▶ [Exercise directions]: Send back the records exactly as written, with no images.

▶ [Entries provided]:
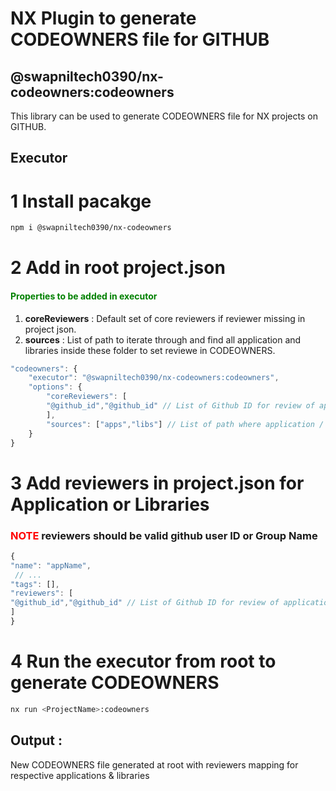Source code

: # NX Plugin to generate CODEOWNERS file for GITHUB

## __@swapniltech0390/nx-codeowners:codeowners__
This library can be used to generate CODEOWNERS file for NX projects on GITHUB.

## Executor

# 1 Install pacakge 
```sh
npm i @swapniltech0390/nx-codeowners
```

# 2 Add in root project.json
#### <span style="color:green"> Properties to be added in executor</span>

1. **coreReviewers** : Default set of core reviewers if reviewer missing in project json.
2. **sources** : List of path to iterate through and find all application and libraries inside these folder to set reviewe in CODEOWNERS.

```javascript
"codeowners": {
    "executor": "@swapniltech0390/nx-codeowners:codeowners",
    "options": {
        "coreReviewers": [
        "@github_id","@github_id" // List of Github ID for review of application or library
        ],
        "sources": ["apps","libs"] // List of path where application / Libraries are placed from root
    }
}
```

# 3 Add reviewers in project.json for Application or Libraries
### <span style="color:red">__NOTE__</span> reviewers should be valid github user ID or Group Name
```javascript
{
"name": "appName",
 // ...
"tags": [],
"reviewers": [
"@github_id","@github_id" // List of Github ID for review of application / library
]
}

```

# 4 Run the executor from root to generate CODEOWNERS
```sh
nx run <ProjectName>:codeowners
```
 


## Output : 
New CODEOWNERS file generated at root with reviewers mapping for respective applications & libraries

▶ [Finished exercise]:
Source code

: # NX Plugin to generate CODEOWNERS file for GITHUB

## __@swapniltech0390/nx-codeowners:codeowners__
This library can be used to generate CODEOWNERS file for NX projects on GITHUB.

## Executor

# 1 Install pacakge 
```sh
npm i @swapniltech0390/nx-codeowners
```

# 2 Add in root project.json
#### <span style="color:green"> Properties to be added in executor</span>

1. **coreReviewers** : Default set of core reviewers if reviewer missing in project json.
2. **sources** : List of path to iterate through and find all application and libraries inside these folder to set reviewe in CODEOWNERS.

```javascript
"codeowners": {
    "executor": "@swapniltech0390/nx-codeowners:codeowners",
    "options": {
        "coreReviewers": [
        "@github_id","@github_id" // List of Github ID for review of application or library
        ],
        "sources": ["apps","libs"] // List of path where application / Libraries are placed from root
    }
}
```

# 3 Add reviewers in project.json for Application or Libraries
### <span style="color:red">__NOTE__</span> reviewers should be valid github user ID or Group Name
```javascript
{
"name": "appName",
 // ...
"tags": [],
"reviewers": [
"@github_id","@github_id" // List of Github ID for review of application / library
]
}

```

# 4 Run the executor from root to generate CODEOWNERS
```sh
nx run <ProjectName>:codeowners
```
 


## Output : 
New CODEOWNERS file generated at root with reviewers mapping for respective applications & libraries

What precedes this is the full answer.